▶ [WHAT NEEDS TO BE DONE] State how many lines in the entries below hold the string "arithmetic", and give nothing besides that number.

▶ [DATA LISTING]
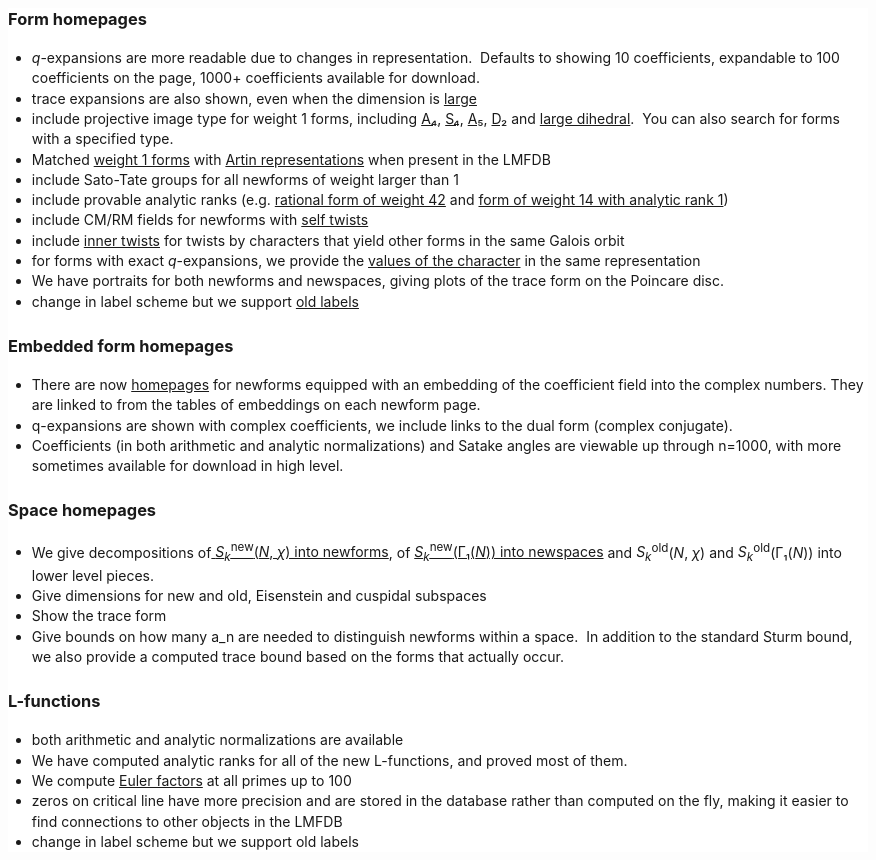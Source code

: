 ### Form homepages
* *q*-expansions are more readable due to changes in representation.  Defaults to showing 10 coefficients, expandable to 100 coefficients on the page, 1000+ coefficients available for download.
* trace expansions are also shown, even when the dimension is [large](http://cmfs.lmfdb.xyz/ModularForm/GL2/Q/holomorphic/983/2/c/a/)
* include projective image type for weight 1 forms, including [A₄](http://cmfs.lmfdb.xyz/ModularForm/GL2/Q/holomorphic/124/1/i/a/), [S₄](http://cmfs.lmfdb.xyz/ModularForm/GL2/Q/holomorphic/148/1/f/a/), [A₅](http://cmfs.lmfdb.xyz/ModularForm/GL2/Q/holomorphic/1763/1/p/b/), [D₂](http://cmfs.lmfdb.xyz/ModularForm/GL2/Q/holomorphic/3600/1/e/a/) and [large dihedral](http://cmfs.lmfdb.xyz/ModularForm/GL2/Q/holomorphic/3997/1/cz/a/).  You can also search for forms with a specified type.
* Matched [weight 1 forms](http://cmfs.lmfdb.xyz/ModularForm/GL2/Q/holomorphic/385/1/q/b/) with [Artin representations](http://cmfs.lmfdb.xyz/ArtinRepresentation/2.5_7_11.6t5.1c1) when present in the LMFDB
* include Sato-Tate groups for all newforms of weight larger than 1
* include provable analytic ranks (e.g. [rational form of weight 42](http://cmfs.lmfdb.xyz/ModularForm/GL2/Q/holomorphic/2/42/a/a/) and [form of weight 14 with analytic rank 1](http://cmfs.lmfdb.xyz/ModularForm/GL2/Q/holomorphic/8/14/b/a/))
* include CM/RM fields for newforms with [self twists](http://cmfs.lmfdb.xyz/ModularForm/GL2/Q/holomorphic/39/1/d/a/)
* include [inner twists](http://cmfs.lmfdb.xyz/ModularForm/GL2/Q/holomorphic/1089/1/r/a/) for twists by characters that yield other forms in the same Galois orbit
* for forms with exact *q*-expansions, we provide the [values of the character](http://cmfs.lmfdb.xyz/ModularForm/GL2/Q/holomorphic/630/2/bv/c/) in the same representation
* We have portraits for both newforms and newspaces, giving plots of the trace form on the Poincare disc.
* change in label scheme but we support [old labels](http://cmfs.lmfdb.xyz/ModularForm/GL2/Q/holomorphic/10/8/1/a)

### Embedded form homepages
* There are now [homepages](http://cmfs.lmfdb.xyz/ModularForm/GL2/Q/holomorphic/983/2/c/a/472/35/) for newforms equipped with an embedding of the coefficient field into the complex numbers.  They are linked to from the tables of embeddings on each newform page.
* q-expansions are shown with complex coefficients, we include links to the dual form (complex conjugate).
* Coefficients (in both arithmetic and analytic normalizations) and Satake angles are viewable up through n=1000, with more sometimes available for download in high level.

### Space homepages
* We give decompositions of[ *S<sub>k</sub>*<sup>new</sup>(*N*, *χ*) into newforms](http://cmfs.lmfdb.xyz/ModularForm/GL2/Q/holomorphic/9075/2/a/), of [*S<sub>k</sub>*<sup>new</sup>(Γ₁(*N*)) into newspaces](http://cmfs.lmfdb.xyz/ModularForm/GL2/Q/holomorphic/9075/2/) and *S<sub>k</sub>*<sup>old</sup>(*N*, *χ*) and *S<sub>k</sub>*<sup>old</sup>(Γ₁(*N*)) into lower level pieces.
* Give dimensions for new and old, Eisenstein and cuspidal subspaces
* Show the trace form
* Give bounds on how many a_n are needed to distinguish newforms within a space.  In addition to the standard Sturm bound, we also provide a computed trace bound based on the forms that actually occur.

### L-functions
* both arithmetic and analytic normalizations are available
* We have computed analytic ranks for all of the new L-functions, and proved most of them.
* We compute [Euler factors](http://cmfs.lmfdb.xyz/L/ModularForm/GL2/Q/holomorphic/5/27/c/a/) at all primes up to 100
* zeros on critical line have more precision and are stored in the database rather than computed on the fly, making it easier to find connections to other objects in the LMFDB
* change in label scheme but we support old labels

▶ [RESULT OF THIS TASK] 2